June 10, 2011 - 12:00 am
With nearly half of all Americans, according to the latest CNN poll, saying they fear America is on the verge of another “Great Depression,” Barack Obama and Congress continue their debt-ceiling tango.
It’ not just that the various groups involved — the Keynesians, the Cloward-Pivenists, the green eye-shade deficit hawks, and the supply-siders — want to lead, it’s that they all want to conduct the band.
The debt ceiling, the legal limit on borrowing by the federal government, is a critical issue. Currently it’s just over $14 trillion, and with all the borrowing the Obama administration has engaged in to fund initiatives like the stimulus program, total U.S. indebtedness is rapidly approaching that number. If the debt ceiling is not raised, the federal government would have to cease borrowing — meaning it could, for the first time ever, default on its obligations.
Some people — especially adherents to the strategy developed in the mid-1960s by sociologists Richard Cloward and Francis Fox Piven — would likely cheer the chaos that would result from a default, as their stated objective is to overload the social welfare system until it collapses under its own weight.
For the rest, however, the need to increase the debt ceiling has created a debate between those who want to key the country on the course Obama has set for it and those who want to use it to trigger major reforms in government spending.
Right now all the action is in the U.S. House of Representatives, where The Hill newspaper recently reported that a majority of the House Republican Conference sent a letter to House Speaker John Boehner (R-OH) and Majority Leader Eric Cantor (R-VA) “laying out conditions to be met before a higher debt ceiling is agreed to.”
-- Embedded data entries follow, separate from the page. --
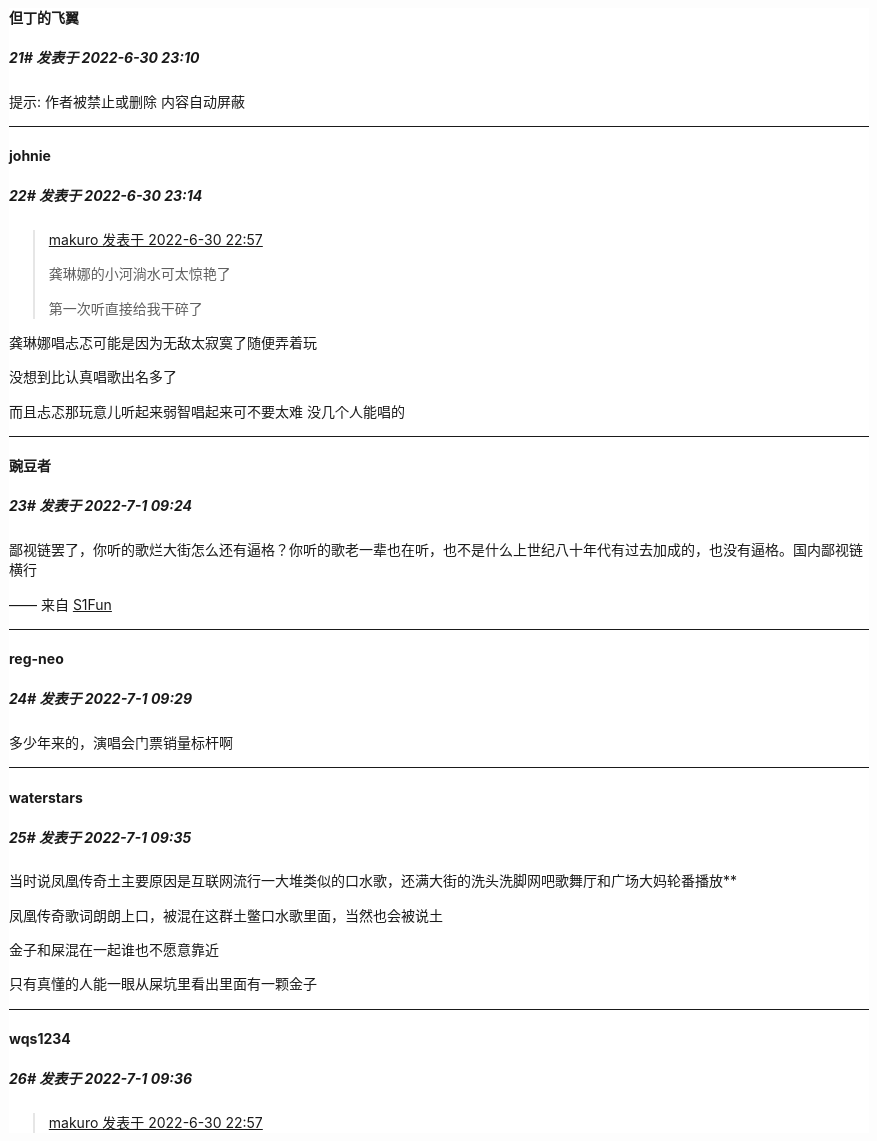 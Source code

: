 ####  但丁的飞翼  
##### 21#       发表于 2022-6-30 23:10

提示: 作者被禁止或删除 内容自动屏蔽

*****

####  johnie  
##### 22#       发表于 2022-6-30 23:14

<blockquote><a href="httphttps://bbs.saraba1st.com/2b/forum.php?mod=redirect&amp;goto=findpost&amp;pid=56478246&amp;ptid=2078739" target="_blank">makuro 发表于 2022-6-30 22:57</a>

龚琳娜的小河淌水可太惊艳了

第一次听直接给我干碎了</blockquote>
龚琳娜唱忐忑可能是因为无敌太寂寞了随便弄着玩

没想到比认真唱歌出名多了

而且忐忑那玩意儿听起来弱智唱起来可不要太难 没几个人能唱的

*****

####  豌豆者  
##### 23#       发表于 2022-7-1 09:24

鄙视链罢了，你听的歌烂大街怎么还有逼格？你听的歌老一辈也在听，也不是什么上世纪八十年代有过去加成的，也没有逼格。国内鄙视链横行

—— 来自 [S1Fun](https://s1fun.koalcat.com)

*****

####  reg-neo  
##### 24#       发表于 2022-7-1 09:29

多少年来的，演唱会门票销量标杆啊

*****

####  waterstars  
##### 25#       发表于 2022-7-1 09:35

当时说凤凰传奇土主要原因是互联网流行一大堆类似的口水歌，还满大街的洗头洗脚网吧歌舞厅和广场大妈轮番播放**

凤凰传奇歌词朗朗上口，被混在这群土鳖口水歌里面，当然也会被说土

金子和屎混在一起谁也不愿意靠近

只有真懂的人能一眼从屎坑里看出里面有一颗金子

*****

####  wqs1234  
##### 26#       发表于 2022-7-1 09:36

<blockquote><a href="httphttps://bbs.saraba1st.com/2b/forum.php?mod=redirect&amp;goto=findpost&amp;pid=56478246&amp;ptid=2078739" target="_blank">makuro 发表于 2022-6-30 22:57</a>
The letter “called for discretionary and mandatory spending cuts to halve the budget deficit next year, spending caps to hold Washington’s spending to 18 percent of gross domestic product, and passage of a balanced-budget amendment.”
The strategy, which is known by its nickname “Cut, Cap, and Balance,” is expected to dominate the discussion surrounding the debt ceiling as events move forward.